Sędzia w "GW" o reformatorach: "Uśmiecham się, bo jeśli nie tu na ziemi, to gdzieś tam czeka na nich sąd"

Nie podoba mi się określenie „ustawa kagańcowa”, bo niepotrzebnie przydaje mocy rządzącym. Ten projekt jest tak naprawdę wyrazem ich rozsierdzonej, podskakującej w zagniewaniu bezsilności. Koślawą próbą odpowiedzi na działania sędziów broniących zasad i praw obywateli
- rozpoczyna swój list sędzia Katarzyna Wróbel-Zumbrzycka. W jej opinii "autorzy projektu chcieli zakląć rzeczywistość".
Jakby od tego, że sędziowie mają milczeć - miały im się nagle połamać kręgosłupy, jakby dzięki tej ustawie KRS stawała się konstytucyjna, jej nominaci zyskiwali pełnię praw, znikały orzeczenia TSUE, a Julia Przyłębska zmieniała się w Ewę Łętowską
- komentuje. Wśród możliwych konsekwencji proponowanych przez PiS zmian wylicza Polexit, obywateli na łasce partyjnych sądów, a także "poniewieranie ludzi". Zastanawia się także, co autorzy reformy sądownictwa (których określa jako autorów destrukcji polskiego państwa) zrobią, gdy za kilkanaście/kilkadziesiąt lat staną u bram św. Piotra.

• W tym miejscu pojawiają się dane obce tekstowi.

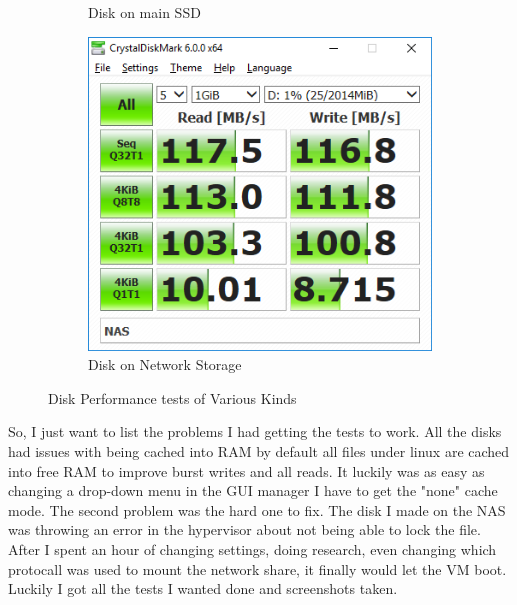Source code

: \documentclass[12pt]{article}
\begin{document}
\begin{figure}[!ht]
\begin{subfigure}[t]{0.45\textwidth}
		\caption{Disk on main SSD}
	\end{subfigure}
	\begin{subfigure}[t]{0.45\textwidth}
		\includegraphics[width=\textwidth]{nas.png}
		\caption{Disk on Network Storage}
	\end{subfigure}
	\caption{Disk Performance tests of Various Kinds}
	\label{fig:disk_performance}
\end{figure}

So, I just want to list the problems I had getting the tests to work.
All the disks had issues with being cached into RAM by default all files under linux are cached into free RAM to improve burst writes and all reads.
It luckily was as easy as changing a drop-down menu in the GUI manager I have to get the "none" cache mode.
The second problem was the hard one to fix.
The disk I made on the NAS was throwing an error in the hypervisor about not being able to lock the file.
After I spent an hour of changing settings, doing research, even changing which protocall was used to mount the network share, it finally would let the VM boot.
Luckily I got all the tests I wanted done and screenshots taken.
\end{document}
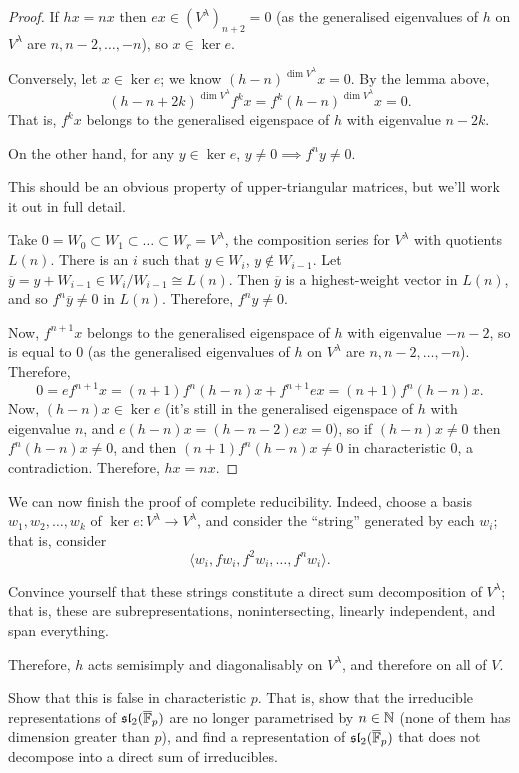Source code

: \begin{proof}
If $hx = nx$ then $ex \in (V^\lambda)_{n+2} = 0$ (as the generalised
eigenvalues of $h$ on $V^\lambda$ are $n, n - 2, \dots, -n$), so
$x \in \ker e$.

Conversely, let $x \in \ker e$; we know $(h - n)^{\dim V^\lambda}x = 0$. By
the lemma above,
\[
  (h - n + 2k)^{\dim V^\lambda}f^kx = f^k(h - n)^{\dim V^\lambda}x = 0.
\]
That is, $f^kx$ belongs to the generalised eigenspace of $h$ with eigenvalue
$n - 2k$.

On the other hand, for any $y \in \ker e$, $y \neq 0 \implies f^ny \neq 0$.

\begin{remark}
This should be an obvious property of upper-triangular matrices, but we'll
work it out in full detail.
\end{remark}

Take $0 = W_0 \subset W_1 \subset \dots \subset W_r = V^\lambda$, the
composition series for $V^\lambda$ with quotients $L(n)$. There is an $i$ such
that $y \in W_i$, $y \notin W_{i-1}$. Let
$\overline{y} = y + W_{i-1} \in W_i/W_{i-1} \cong L(n)$. Then $\overline{y}$ is
a highest-weight vector in $L(n)$, and so $f^n\overline{y} \neq 0$ in $L(n)$.
Therefore, $f^ny \neq 0$.

Now, $f^{n+1}x$ belongs to the generalised eigenspace of $h$ with eigenvalue
$-n - 2$, so is equal to $0$ (as the generalised eigenvalues of $h$ on
$V^\lambda$ are $n, n - 2, \dots, -n$). Therefore,
\[
  0 = ef^{n+1}x = (n + 1)f^n(h - n)x + f^{n+1}ex = (n + 1)f^n(h - n)x.
\]
Now, $(h - n)x \in \ker e$ (it's still in the generalised eigenspace of $h$
with eigenvalue $n$, and $e(h - n)x = (h - n - 2)ex = 0$), so if
$(h - n)x \neq 0$ then $f^n(h - n)x \neq 0$, and then
$(n + 1)f^n(h - n)x \neq 0$ in characteristic $0$, a contradiction. Therefore,
$hx = nx$.
\end{proof}

We can now finish the proof of complete reducibility. Indeed, choose a basis
$w_1, w_2, \dots, w_k$ of $\ker e\colon V^\lambda \to V^\lambda$, and consider
the ``string'' generated by each $w_i$; that is, consider
\[
  \langle w_i, fw_i, f^2w_i, \dots, f^nw_i\rangle.
\]

\begin{exercise}
Convince yourself that these strings constitute a direct sum decomposition of
$V^\lambda$; that is, these are subrepresentations, nonintersecting, linearly
independent, and span everything.
\end{exercise}

Therefore, $h$ acts semisimply and diagonalisably on $V^\lambda$, and
therefore on all of $V$.

\begin{exercise}
Show that this is false in characteristic $p$. That is, show that the
irreducible representations of $\sl_2(\Fpbar)$ are no longer parametrised by
$n \in \N$ (none of them has dimension greater than $p$), and find a
representation of $\sl_2(\Fpbar)$ that does not decompose into a direct sum of
irreducibles.
\end{exercise}
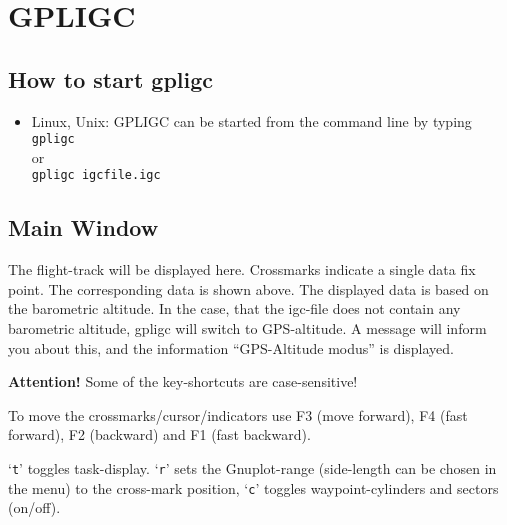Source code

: 

\section{GPLIGC}

\subsection{How to start gpligc}

\begin{itemize}
\item{Linux, Unix:}
GPLIGC can be started from the command line by typing \\
\texttt{gpligc}\\
or\\
\texttt{gpligc  igcfile.igc}


\end{itemize}

\subsection{Main Window}
The flight-track will be displayed here. 
Crossmarks indicate a single data fix point. 
The corresponding data is shown above.
The displayed data is based on the barometric altitude. 
In the case, that the igc-file does not contain any barometric altitude,
gpligc will switch to GPS-altitude.
A message will inform you about this, and
the information ``GPS-Altitude modus'' is displayed.

\textbf{Attention!} Some of the key-shortcuts are case-sensitive!

To move the crossmarks/cursor/indicators use F3 (move forward), F4 (fast forward), F2 (backward)  and F1 (fast backward).

`\texttt{t}' toggles task-display.
`\texttt{r}' sets the Gnuplot-range (side-length can be chosen in the menu) to the cross-mark position, 
`\texttt{c}' toggles waypoint-cylinders and sectors (on/off).

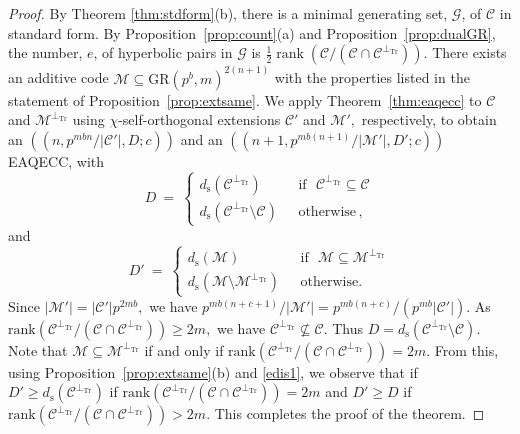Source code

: \documentclass{article}
\DeclareMathOperator{\Tr}{Tr}
\DeclareMathOperator{\rank}{rank}
\theoremstyle{remark}
\theoremstyle{definition}
\numberwithin{equation}{section}
\begin{document}
\begin{proof} By Theorem \ref{thm:stdform}(b), there is a minimal generating set, $\mathcal{G}$, of $\mathcal{C}$ in standard form. By Proposition~\ref{prop:count}(a) and Proposition~\ref{prop:dualGR}, the number, $e$, of hyperbolic pairs in $\mathcal{G}$ is $\frac12 \rank(\mathcal{C}/(\mathcal{C} \cap \mathcal{C}^{\perp_{\Tr}}))$. There exists an additive code $\mathcal{M}\subseteq \text{GR}(p^b,m)^{2(n+1)}$ with the properties listed in the statement of Proposition~\ref{prop:extsame}. We apply Theorem~\ref{thm:eaqecc} to $\mathcal{C}$ and $\mathcal{M}^{\perp_{\Tr}}$ using $\chi$-self-orthogonal extensions $\mathcal{C}'$ and $\mathcal{M}',$ respectively,  to obtain an $((n,p^{mbn}/{|\mathcal{C}'|},D;c))$  and an $((n+1,p^{mb(n+1)}/{|\mathcal{M}'|},D';c))$ EAQECC, with 
 \begin{equation*}
D~=~\left\{\begin{array}{ll}
d_{\mathrm{s}}(\mathcal{C}^{\perp_{\Tr}}) & \text{~~if~~} \mathcal{C}^{\perp_{\Tr}} \subseteq \mathcal{C} \\
d_{\mathrm{s}}(\mathcal{C}^{\perp_{\Tr}}\setminus \mathcal{C} )  & \text{~~otherwise}\,,
\end{array}\right.
\end{equation*} and   \begin{equation}\label{edis1}
D'~=~\left\{\begin{array}{ll}
d_{\mathrm{s}}(\mathcal{M}) & \text{~~if~~} \mathcal{M} \subseteq \mathcal{M}^{\perp_{\Tr}} \\
d_{\mathrm{s}}(\mathcal{M}\setminus \mathcal{M}^{\perp_{\Tr}} )  & \text{~~otherwise}.\,
\end{array}\right.
\end{equation}  Since $|\mathcal{M}'|=|\mathcal{C}'|p^{2mb},$  we have   $p^{mb(n+c+1)}/{|\mathcal{M}'|}=p^{mb(n+c)}/{(p^{mb}|\mathcal{C}'|)}.$
As $\text{rank}(\mathcal{C}^{\perp_{\Tr}}/(\mathcal{C}  \cap  \mathcal{C}^{\perp_{\Tr}})) \geq 2m,$ we have $\mathcal{C}^{\perp_{\Tr}} \not\subseteq \mathcal{C}.$ Thus $D=d_{\mathrm{s}}(\mathcal{C}^{\perp_{\Tr}}\setminus \mathcal{C} ).$ Note that $\mathcal{M} \subseteq \mathcal{M}^{\perp_{\Tr}}$ if and only if $\text{rank} (\mathcal{C}^{\perp_{\Tr}}/(\mathcal{C}  \cap  \mathcal{C}^{\perp_{\Tr}})) =2m.$ 
 From this, using Proposition~\ref{prop:extsame}(b) and \eqref{edis1}, we observe that if   $D' \geq d_{\mathrm{s}}(\mathcal{C}^{\perp_{\Tr}}) $ if $\text{rank} (\mathcal{C}^{\perp_{\Tr}}/(\mathcal{C}  \cap  \mathcal{C}^{\perp_{\Tr}})) =2m$ and $D' \geq D$ if $\text{rank} (\mathcal{C}^{\perp_{\Tr}}/(\mathcal{C}  \cap  \mathcal{C}^{\perp_{\Tr}})) >2m.$ This completes the proof of the theorem. \end{proof}
\end{document}

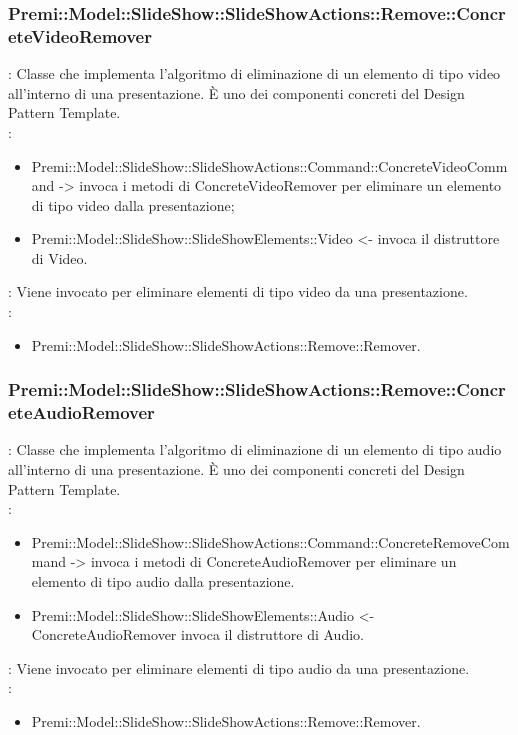 {            \subsubsection{Premi::Model::SlideShow::SlideShowActions::Remove::ConcreteVideoRemover}{
				\textbf{\tipo}: Classe che implementa l'algoritmo di eliminazione di un elemento di tipo video all’interno di una presentazione.
È uno dei componenti concreti del Design Pattern Template.\\	
				\textbf{\relaz}: 
				\begin{itemize}
					\item Premi::Model::SlideShow::SlideShowActions::Command::ConcreteVideoCommand -> invoca i metodi di ConcreteVideoRemover per eliminare un elemento di tipo video dalla presentazione;
                    \item Premi::Model::SlideShow::SlideShowElements::Video <- invoca il distruttore di Video.
				\end{itemize} 
				\textbf{\interfacce}: Viene invocato per eliminare elementi di tipo video da una presentazione.\\
                \textbf{\base}: 
                    \begin{itemize}
                    \item Premi::Model::SlideShow::SlideShowActions::Remove::Remover.
                    \end{itemize}
			}
            \subsubsection{Premi::Model::SlideShow::SlideShowActions::Remove::ConcreteAudioRemover}{
				\textbf{\tipo}: Classe che implementa l'algoritmo di eliminazione di un elemento di tipo audio all’interno di una presentazione.
È uno dei componenti concreti del Design Pattern Template.\\	
				\textbf{\relaz}: 
				\begin{itemize}
					\item Premi::Model::SlideShow::SlideShowActions::Command::ConcreteRemoveCommand -> invoca i metodi di ConcreteAudioRemover per eliminare un elemento di tipo audio dalla presentazione.
                    \item Premi::Model::SlideShow::SlideShowElements::Audio <- ConcreteAudioRemover invoca il distruttore di Audio.
				\end{itemize} 
				\textbf{\interfacce}: Viene invocato per eliminare elementi di tipo audio da una presentazione.\\
                \textbf{\base}: 
                    \begin{itemize}
                    \item Premi::Model::SlideShow::SlideShowActions::Remove::Remover.
                    \end{itemize}
			}
}
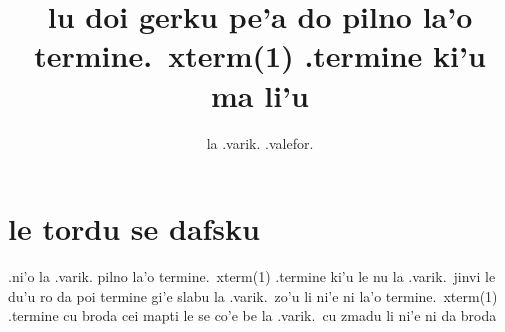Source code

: \documentclass{article}
\title{lu doi gerku pe'a do pilno la'o termine.\ xterm(1) .termine ki'u ma li'u}
\author{la .varik. .valefor.}
\begin{document}
	\maketitle
	\section{le tordu se dafsku}
		.ni'o la .varik. pilno la'o termine.\ xterm(1) .termine ki'u le nu la .varik.\ jinvi le du'u ro da poi termine gi'e slabu la .varik.\ zo'u li ni'e ni la'o termine.\ xterm(1) .termine cu broda cei mapti le se co'e be la .varik.\ cu zmadu li ni'e ni da broda
\end{document}
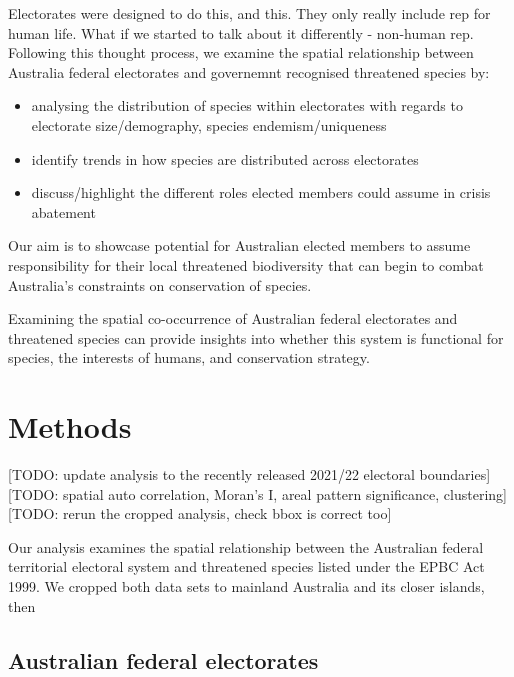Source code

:\documentclass[a4paper,11pt]{article}
\begin{document}
Electorates were designed to do this, and this. They only really include rep for human life. What if we started to talk about it differently - non-human rep.
Following this thought process, we examine the spatial relationship between Australia federal electorates and governemnt recognised threatened species by:
\begin{itemize}
    \item analysing the distribution of species within electorates with regards to electorate size/demography, species endemism/uniqueness
    \item identify trends in how species are distributed across electorates
    \item discuss/highlight the different roles elected members could assume in crisis abatement
\end{itemize}


Our aim is to showcase potential for Australian elected members to assume responsibility for their local threatened biodiversity that can begin to combat Australia's constraints on conservation of species. 




Examining the spatial co-occurrence of Australian federal electorates and threatened species can provide insights into whether this system is functional for species, the interests of humans, and conservation strategy.


\section{Methods}
[TODO: update analysis to the recently released 2021/22 electoral boundaries]
[TODO: spatial auto correlation, Moran's I, areal pattern significance, clustering]
[TODO: rerun the cropped analysis, check bbox is correct too]

Our analysis examines the spatial relationship between the Australian federal territorial electoral system and threatened species listed under the EPBC Act 1999. We cropped both data sets to mainland Australia and its closer islands, then 

\subsection{Australian federal electorates}
\end{document}
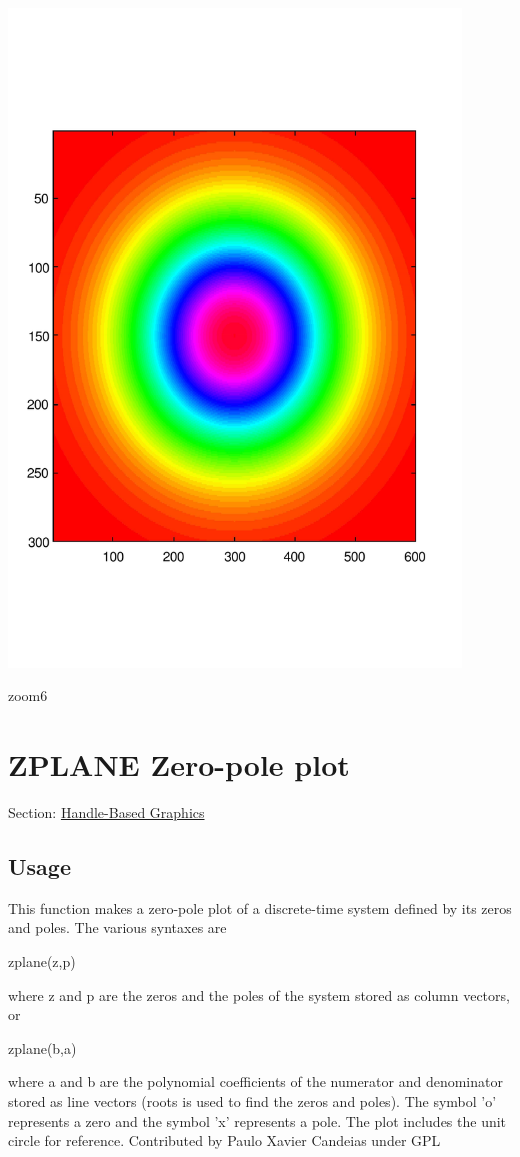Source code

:  
\begin{DoxyImage}
\includegraphics[width=12cm]{zoom6}
\caption{zoom6}
\end{DoxyImage}
 \hypertarget{handle_zplane}{}\section{Z\-P\-L\-A\-N\-E Zero-\/pole plot}\label{handle_zplane}
Section\-: \hyperlink{sec_handle}{Handle-\/\-Based Graphics} \hypertarget{vtkwidgets_vtkxyplotwidget_Usage}{}\subsection{Usage}\label{vtkwidgets_vtkxyplotwidget_Usage}
This function makes a zero-\/pole plot of a discrete-\/time system defined by its zeros and poles. The various syntaxes are \begin{DoxyVerb}    zplane(z,p)
\end{DoxyVerb}
 where {\ttfamily z} and {\ttfamily p} are the zeros and the poles of the system stored as column vectors, or \begin{DoxyVerb}    zplane(b,a)
\end{DoxyVerb}
 where {\ttfamily a} and {\ttfamily b} are the polynomial coefficients of the numerator and denominator stored as line vectors ({\ttfamily roots} is used to find the zeros and poles). The symbol {\ttfamily 'o'} represents a zero and the symbol {\ttfamily 'x'} represents a pole. The plot includes the unit circle for reference. Contributed by Paulo Xavier Candeias under G\-P\-L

Nie potrafię przestać się uśmiechać na myśl, że jeśli nawet nie tu, na ziemi, to gdzieś tam, na końcu, czeka na nich… sąd. Dla nich - najlepszy zapewne z możliwych: jedyny, który może nie zważać na żadne konstytucje, wyroki TSUE. Sąd bez konta na Facebooku i nienależący do Iustitii. Bezgranicznie ponoć sprawiedliwy
- konkluduje sędzia Katarzyna Wróbel-Zumbrzycka.